In June, ICER released final updates to its value assessment framework for 2017-2019. ICER plans a regular update cycle for its value framework every two years. According to a press release, key changes, updates, and restatements of current methods include:

• The range of incremental cost-effectiveness ratios used to calculate the ICER value-based price benchmarks will remain $100,000 to $150,000 per additional quality adjusted life-year (QALY); however, a broader range of $50,000 to $175,000 per QALY will be used for voting by independent appraisal committees at ICER public meetings.

• Prices used in primary cost-effectiveness analyses will be based on estimates of prices net of rebates in the US market, instead of wholesale acquisition costs (WACs).

• ICER updated its calculations for the potential budget impact threshold for new drugs. For 2017-2018, that figure is a net of $915 million annually, calculated over a 5-year period.

Dr Dunn and Mr Smith agreed that key changes and updates is a step in the right direction. “[The] most impactful change is the use of net cost rather than WAC—net cost is more appropriate (but net cost will not be fully transparent and vary by payer),” said Dr Dunn.

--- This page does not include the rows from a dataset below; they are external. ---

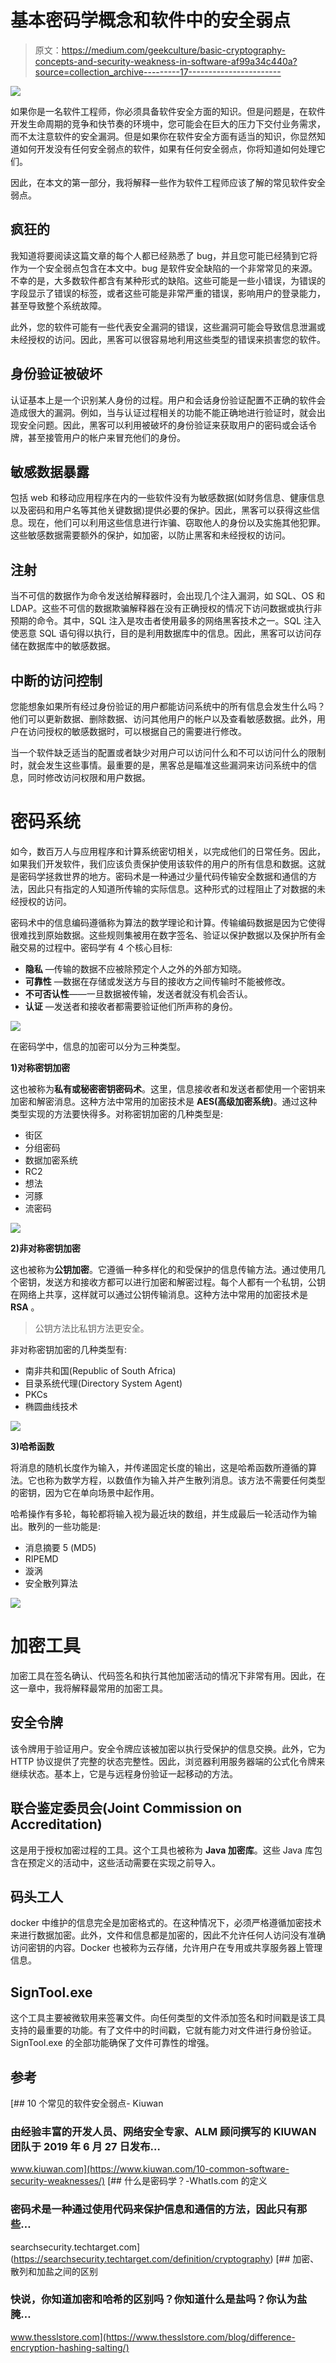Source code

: # 基本密码学概念和软件中的安全弱点

> 原文：<https://medium.com/geekculture/basic-cryptography-concepts-and-security-weakness-in-software-af99a34c440a?source=collection_archive---------17----------------------->

![](img/175766e632132f27249ca587abcd1cf1.png)

如果你是一名软件工程师，你必须具备软件安全方面的知识。但是问题是，在软件开发生命周期的竞争和快节奏的环境中，您可能会在巨大的压力下交付业务需求，而不太注意软件的安全漏洞。但是如果你在软件安全方面有适当的知识，你显然知道如何开发没有任何安全弱点的软件，如果有任何安全弱点，你将知道如何处理它们。

因此，在本文的第一部分，我将解释一些作为软件工程师应该了解的常见软件安全弱点。

## 疯狂的

我知道将要阅读这篇文章的每个人都已经熟悉了 bug，并且您可能已经猜到它将作为一个安全弱点包含在本文中。bug 是软件安全缺陷的一个非常常见的来源。不幸的是，大多数软件都含有某种形式的缺陷。这些可能是一些小错误，为错误的字段显示了错误的标签，或者这些可能是非常严重的错误，影响用户的登录能力，甚至导致整个系统故障。

此外，您的软件可能有一些代表安全漏洞的错误，这些漏洞可能会导致信息泄漏或未经授权的访问。因此，黑客可以很容易地利用这些类型的错误来损害您的软件。

## 身份验证被破坏

认证基本上是一个识别某人身份的过程。用户和会话身份验证配置不正确的软件会造成很大的漏洞。例如，当与认证过程相关的功能不能正确地进行验证时，就会出现安全问题。因此，黑客可以利用被破坏的身份验证来获取用户的密码或会话令牌，甚至接管用户的帐户来冒充他们的身份。

## 敏感数据暴露

包括 web 和移动应用程序在内的一些软件没有为敏感数据(如财务信息、健康信息以及密码和用户名等其他关键数据)提供必要的保护。因此，黑客可以获得这些信息。现在，他们可以利用这些信息进行诈骗、窃取他人的身份以及实施其他犯罪。这些敏感数据需要额外的保护，如加密，以防止黑客和未经授权的访问。

## 注射

当不可信的数据作为命令发送给解释器时，会出现几个注入漏洞，如 SQL、OS 和 LDAP。这些不可信的数据欺骗解释器在没有正确授权的情况下访问数据或执行非预期的命令。其中，SQL 注入是攻击者使用最多的网络黑客技术之一。SQL 注入使恶意 SQL 语句得以执行，目的是利用数据库中的信息。因此，黑客可以访问存储在数据库中的敏感数据。

## 中断的访问控制

您能想象如果所有经过身份验证的用户都能访问系统中的所有信息会发生什么吗？他们可以更新数据、删除数据、访问其他用户的帐户以及查看敏感数据。此外，用户在访问授权的敏感数据时，可以根据自己的需要进行修改。

当一个软件缺乏适当的配置或者缺少对用户可以访问什么和不可以访问什么的限制时，就会发生这些事情。最重要的是，黑客总是瞄准这些漏洞来访问系统中的信息，同时修改访问权限和用户数据。

# 密码系统

如今，数百万人与应用程序和计算系统密切相关，以完成他们的日常任务。因此，如果我们开发软件，我们应该负责保护使用该软件的用户的所有信息和数据。这就是密码学拯救世界的地方。密码术是一种通过少量代码传输安全数据和通信的方法，因此只有指定的人知道所传输的实际信息。这种形式的过程阻止了对数据的未经授权的访问。

密码术中的信息编码遵循称为算法的数学理论和计算。传输编码数据是因为它使得很难找到原始数据。这些规则集被用在数字签名、验证以保护数据以及保护所有金融交易的过程中。密码学有 4 个核心目标:

*   **隐私** —传输的数据不应被除预定个人之外的外部方知晓。
*   **可靠性** —数据在存储或发送方与目的接收方之间传输时不能被修改。
*   **不可否认性**——一旦数据被传输，发送者就没有机会否认。
*   **认证** —发送者和接收者都需要验证他们所声称的身份。

![](img/743b6a0f34c48572d0cff9f94ff3d66d.png)

在密码学中，信息的加密可以分为三种类型。

**1)对称密钥加密**

这也被称为**私有或秘密密钥密码术**。这里，信息接收者和发送者都使用一个密钥来加密和解密消息。这种方法中常用的加密技术是 **AES(高级加密系统)**。通过这种类型实现的方法要快得多。对称密钥加密的几种类型是:

*   街区
*   分组密码
*   数据加密系统
*   RC2
*   想法
*   河豚
*   流密码

![](img/4e7ee9b73b7e05ecc5c53e949a4f7d15.png)

**2)非对称密钥加密**

这也被称为**公钥加密**。它遵循一种多样化的和受保护的信息传输方法。通过使用几个密钥，发送方和接收方都可以进行加密和解密过程。每个人都有一个私钥，公钥在网络上共享，这样就可以通过公钥传输消息。这种方法中常用的加密技术是 **RSA** 。

> 公钥方法比私钥方法更安全。

非对称密钥加密的几种类型有:

*   南非共和国(Republic of South Africa)
*   目录系统代理(Directory System Agent)
*   PKCs
*   椭圆曲线技术

![](img/5a476e9e3592644deaa47571cef1a092.png)

**3)哈希函数**

将消息的随机长度作为输入，并传递固定长度的输出，这是哈希函数所遵循的算法。它也称为数学方程，以数值作为输入并产生散列消息。该方法不需要任何类型的密钥，因为它在单向场景中起作用。

哈希操作有多轮，每轮都将输入视为最近块的数组，并生成最后一轮活动作为输出。散列的一些功能是:

*   消息摘要 5 (MD5)
*   RIPEMD
*   漩涡
*   安全散列算法

![](img/4c35528b4c24cfabfd76b1c66cd22551.png)

# 加密工具

加密工具在签名确认、代码签名和执行其他加密活动的情况下非常有用。因此，在这一章中，我将解释最常用的加密工具。

## 安全令牌

该令牌用于验证用户。安全令牌应该被加密以执行受保护的信息交换。此外，它为 HTTP 协议提供了完整的状态完整性。因此，浏览器利用服务器端的公式化令牌来继续状态。基本上，它是与远程身份验证一起移动的方法。

## 联合鉴定委员会(Joint Commission on Accreditation)

这是用于授权加密过程的工具。这个工具也被称为 **Java 加密库**。这些 Java 库包含在预定义的活动中，这些活动需要在实现之前导入。

## 码头工人

docker 中维护的信息完全是加密格式的。在这种情况下，必须严格遵循加密技术来进行数据加密。此外，文件和信息都是加密的，因此不允许任何人访问没有准确访问密钥的内容。Docker 也被称为云存储，允许用户在专用或共享服务器上管理信息。

## SignTool.exe

这个工具主要被微软用来签署文件。向任何类型的文件添加签名和时间戳是该工具支持的最重要的功能。有了文件中的时间戳，它就有能力对文件进行身份验证。SignTool.exe 的全部功能确保了文件可靠性的增强。

## 参考

[](https://www.kiuwan.com/10-common-software-security-weaknesses/) [## 10 个常见的软件安全弱点- Kiuwan

### 由经验丰富的开发人员、网络安全专家、ALM 顾问撰写的 KIUWAN 团队于 2019 年 6 月 27 日发布…

www.kiuwan.com](https://www.kiuwan.com/10-common-software-security-weaknesses/) [](https://searchsecurity.techtarget.com/definition/cryptography) [## 什么是密码学？-WhatIs.com 的定义

### 密码术是一种通过使用代码来保护信息和通信的方法，因此只有那些…

searchsecurity.techtarget.com](https://searchsecurity.techtarget.com/definition/cryptography) [](https://www.thesslstore.com/blog/difference-encryption-hashing-salting/) [## 加密、散列和加盐之间的区别

### 快说，你知道加密和哈希的区别吗？你知道什么是盐吗？你认为盐腌…

www.thesslstore.com](https://www.thesslstore.com/blog/difference-encryption-hashing-salting/)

“Yes, especially their willingness to listen to manufacturer’s representatives, all of whom are highly trained HECON [Health Economic] people, most with plan experience,” said Mr Smith. “ICER’s leadership realized if their ‘customers’ within payer groups don’t understand what they are saying, it very unlikely they will accept their recommendations.” 

Payer Engagement Is Key

Stakeholders told First Report Managed Care that payer engagement is critical to ensure ICER reports are useful in informing health care benefit design.

“Payers set their benefits. Payers, providers, and ICER need to collaborate on use and acceptance. Then payers need to build and enforce benefits that support the findings,” explained Dr Dunn.

Mr DeKoven noted, “Payers need to be involved in the design and methodology of the reports, so they can use them to inform health care benefit design. If they are not engaged and will not use the reports, their usefulness decreases.”